[[ Data extract open ]]

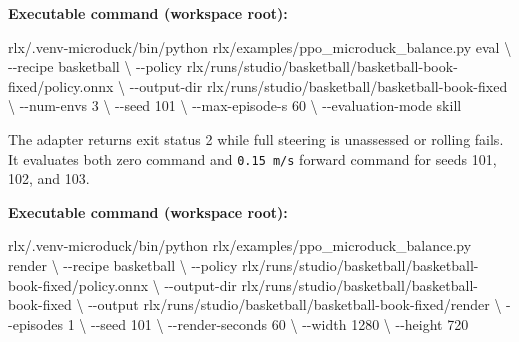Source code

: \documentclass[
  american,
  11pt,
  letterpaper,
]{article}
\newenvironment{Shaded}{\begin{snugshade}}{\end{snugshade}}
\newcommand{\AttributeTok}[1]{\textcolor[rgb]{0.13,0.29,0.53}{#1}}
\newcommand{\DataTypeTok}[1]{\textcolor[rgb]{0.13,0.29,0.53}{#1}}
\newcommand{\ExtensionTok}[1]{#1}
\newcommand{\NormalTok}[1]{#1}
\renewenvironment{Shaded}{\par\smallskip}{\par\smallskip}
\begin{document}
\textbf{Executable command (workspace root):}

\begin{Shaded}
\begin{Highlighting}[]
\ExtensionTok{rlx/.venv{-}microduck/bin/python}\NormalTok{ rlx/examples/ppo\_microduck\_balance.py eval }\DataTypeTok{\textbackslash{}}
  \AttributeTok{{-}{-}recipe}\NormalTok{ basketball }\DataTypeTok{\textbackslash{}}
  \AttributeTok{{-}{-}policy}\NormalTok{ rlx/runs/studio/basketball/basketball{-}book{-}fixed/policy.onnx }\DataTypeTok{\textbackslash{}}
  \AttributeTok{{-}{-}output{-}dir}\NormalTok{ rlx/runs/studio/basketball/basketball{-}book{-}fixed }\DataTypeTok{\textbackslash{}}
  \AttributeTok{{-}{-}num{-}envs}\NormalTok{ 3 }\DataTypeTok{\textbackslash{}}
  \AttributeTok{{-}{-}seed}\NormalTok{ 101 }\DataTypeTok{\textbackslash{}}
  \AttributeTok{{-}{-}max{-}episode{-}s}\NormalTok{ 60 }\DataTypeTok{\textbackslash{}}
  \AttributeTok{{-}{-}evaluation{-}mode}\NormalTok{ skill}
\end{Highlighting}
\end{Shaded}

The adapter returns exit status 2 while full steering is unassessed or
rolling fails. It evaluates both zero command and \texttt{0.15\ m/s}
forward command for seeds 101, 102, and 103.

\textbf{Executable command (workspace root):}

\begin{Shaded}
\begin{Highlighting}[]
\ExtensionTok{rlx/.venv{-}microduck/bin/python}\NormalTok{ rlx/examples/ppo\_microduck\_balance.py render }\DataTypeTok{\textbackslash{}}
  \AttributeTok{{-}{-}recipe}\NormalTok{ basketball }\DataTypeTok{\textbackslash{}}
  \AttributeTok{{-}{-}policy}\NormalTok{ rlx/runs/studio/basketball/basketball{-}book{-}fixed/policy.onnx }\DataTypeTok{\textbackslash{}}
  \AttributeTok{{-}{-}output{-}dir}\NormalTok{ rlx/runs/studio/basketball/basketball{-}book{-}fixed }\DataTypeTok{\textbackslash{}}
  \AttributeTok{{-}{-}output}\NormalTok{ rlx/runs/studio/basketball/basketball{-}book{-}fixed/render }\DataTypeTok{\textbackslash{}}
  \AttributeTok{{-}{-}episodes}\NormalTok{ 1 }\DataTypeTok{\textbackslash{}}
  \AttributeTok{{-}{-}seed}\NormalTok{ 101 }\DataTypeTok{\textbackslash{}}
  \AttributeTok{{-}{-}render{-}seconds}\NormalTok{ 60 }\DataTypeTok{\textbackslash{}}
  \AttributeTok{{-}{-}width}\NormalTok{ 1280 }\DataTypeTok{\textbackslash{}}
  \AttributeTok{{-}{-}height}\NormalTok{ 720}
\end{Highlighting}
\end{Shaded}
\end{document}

[[ Data extract closed ]]
[[ Data extract open ]]

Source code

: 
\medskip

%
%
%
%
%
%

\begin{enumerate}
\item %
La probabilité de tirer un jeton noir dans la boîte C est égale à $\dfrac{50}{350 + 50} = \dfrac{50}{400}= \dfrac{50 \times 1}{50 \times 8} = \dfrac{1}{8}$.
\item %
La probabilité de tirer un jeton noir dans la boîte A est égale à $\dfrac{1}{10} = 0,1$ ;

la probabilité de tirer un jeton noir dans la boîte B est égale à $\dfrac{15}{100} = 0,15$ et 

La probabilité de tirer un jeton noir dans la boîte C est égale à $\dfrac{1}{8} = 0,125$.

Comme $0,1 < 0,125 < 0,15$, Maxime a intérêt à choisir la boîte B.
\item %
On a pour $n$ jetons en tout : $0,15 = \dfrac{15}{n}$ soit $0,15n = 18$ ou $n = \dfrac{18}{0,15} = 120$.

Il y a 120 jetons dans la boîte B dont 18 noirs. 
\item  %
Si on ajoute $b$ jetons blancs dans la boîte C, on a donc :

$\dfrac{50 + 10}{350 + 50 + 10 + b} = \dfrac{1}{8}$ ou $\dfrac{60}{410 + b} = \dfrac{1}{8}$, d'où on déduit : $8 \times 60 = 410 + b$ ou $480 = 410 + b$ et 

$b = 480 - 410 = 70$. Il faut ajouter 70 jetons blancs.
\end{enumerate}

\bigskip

[[ Data extract closed ]]

Task objective
Would you retype exactly the lines above, from the line with "Comme $0,1 <" to the line with "Si on ajoute", with both end lines kept and nothing more?

Answer to the exercise
Comme $0,1 < 0,125 < 0,15$, Maxime a intérêt à choisir la boîte B.
\item %
On a pour $n$ jetons en tout : $0,15 = \dfrac{15}{n}$ soit $0,15n = 18$ ou $n = \dfrac{18}{0,15} = 120$.

Il y a 120 jetons dans la boîte B dont 18 noirs. 
\item  %
Si on ajoute $b$ jetons blancs dans la boîte C, on a donc :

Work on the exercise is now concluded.